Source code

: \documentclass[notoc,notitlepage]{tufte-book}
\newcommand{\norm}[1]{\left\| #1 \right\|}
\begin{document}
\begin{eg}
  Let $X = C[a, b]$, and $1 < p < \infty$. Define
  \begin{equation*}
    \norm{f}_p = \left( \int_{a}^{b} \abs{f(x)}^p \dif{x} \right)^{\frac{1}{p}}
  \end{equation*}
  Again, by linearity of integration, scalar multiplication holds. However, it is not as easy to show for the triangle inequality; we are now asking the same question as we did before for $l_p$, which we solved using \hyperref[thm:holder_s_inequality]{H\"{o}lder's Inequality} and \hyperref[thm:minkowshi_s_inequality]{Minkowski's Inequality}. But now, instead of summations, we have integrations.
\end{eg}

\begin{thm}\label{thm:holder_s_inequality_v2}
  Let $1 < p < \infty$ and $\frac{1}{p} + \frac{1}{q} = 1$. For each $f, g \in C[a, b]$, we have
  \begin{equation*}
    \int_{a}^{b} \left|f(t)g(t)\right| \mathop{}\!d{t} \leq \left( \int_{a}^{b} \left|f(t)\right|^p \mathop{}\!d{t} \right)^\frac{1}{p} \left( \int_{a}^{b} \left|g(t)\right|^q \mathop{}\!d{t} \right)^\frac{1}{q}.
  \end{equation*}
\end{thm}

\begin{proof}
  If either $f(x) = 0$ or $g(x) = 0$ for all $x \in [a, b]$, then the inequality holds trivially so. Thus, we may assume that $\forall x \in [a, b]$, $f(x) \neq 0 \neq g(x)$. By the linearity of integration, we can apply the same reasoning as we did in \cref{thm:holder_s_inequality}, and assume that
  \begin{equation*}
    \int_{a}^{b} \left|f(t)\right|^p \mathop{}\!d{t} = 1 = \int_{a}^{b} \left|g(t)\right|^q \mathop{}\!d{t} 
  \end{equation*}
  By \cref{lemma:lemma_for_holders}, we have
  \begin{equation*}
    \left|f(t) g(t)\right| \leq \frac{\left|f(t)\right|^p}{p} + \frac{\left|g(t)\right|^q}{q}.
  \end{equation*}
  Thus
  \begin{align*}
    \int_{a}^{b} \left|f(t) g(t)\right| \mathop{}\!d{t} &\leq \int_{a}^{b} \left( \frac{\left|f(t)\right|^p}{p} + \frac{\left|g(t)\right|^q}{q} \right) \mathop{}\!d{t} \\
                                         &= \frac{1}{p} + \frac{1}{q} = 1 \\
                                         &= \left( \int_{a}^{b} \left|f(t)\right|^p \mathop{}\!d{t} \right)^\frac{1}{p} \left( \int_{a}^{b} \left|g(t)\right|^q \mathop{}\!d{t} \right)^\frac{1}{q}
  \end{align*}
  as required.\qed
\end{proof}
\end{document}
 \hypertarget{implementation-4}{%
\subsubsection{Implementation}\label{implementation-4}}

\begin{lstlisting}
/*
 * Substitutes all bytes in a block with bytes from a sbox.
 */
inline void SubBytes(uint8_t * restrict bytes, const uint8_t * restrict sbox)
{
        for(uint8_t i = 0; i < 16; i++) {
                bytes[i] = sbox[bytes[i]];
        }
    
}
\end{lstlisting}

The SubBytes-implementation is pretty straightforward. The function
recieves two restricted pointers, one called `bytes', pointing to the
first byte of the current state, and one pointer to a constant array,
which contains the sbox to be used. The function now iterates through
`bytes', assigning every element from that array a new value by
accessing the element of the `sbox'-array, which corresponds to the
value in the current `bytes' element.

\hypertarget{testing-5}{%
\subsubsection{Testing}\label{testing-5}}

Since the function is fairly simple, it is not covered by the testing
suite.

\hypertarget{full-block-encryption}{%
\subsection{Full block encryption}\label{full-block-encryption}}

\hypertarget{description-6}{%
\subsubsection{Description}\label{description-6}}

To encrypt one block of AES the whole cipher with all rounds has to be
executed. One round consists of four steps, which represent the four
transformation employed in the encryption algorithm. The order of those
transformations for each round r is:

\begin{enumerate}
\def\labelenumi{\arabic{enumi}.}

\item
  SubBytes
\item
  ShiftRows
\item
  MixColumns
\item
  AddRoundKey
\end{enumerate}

----

▶ _WHAT YOU WILL DO_
The answer consists of the line holding "accessing the element" and every line after it up to the end of the records, word for word.

▶ _WORKED SOLUTION_
accessing the element of the `sbox'-array, which corresponds to the
value in the current `bytes' element.

\hypertarget{testing-5}{%
\subsubsection{Testing}\label{testing-5}}

Since the function is fairly simple, it is not covered by the testing
suite.

\hypertarget{full-block-encryption}{%
\subsection{Full block encryption}\label{full-block-encryption}}

\hypertarget{description-6}{%
\subsubsection{Description}\label{description-6}}

To encrypt one block of AES the whole cipher with all rounds has to be
executed. One round consists of four steps, which represent the four
transformation employed in the encryption algorithm. The order of those
transformations for each round r is:

\begin{enumerate}
\def\labelenumi{\arabic{enumi}.}

\item
  SubBytes
\item
  ShiftRows
\item
  MixColumns
\item
  AddRoundKey
\end{enumerate}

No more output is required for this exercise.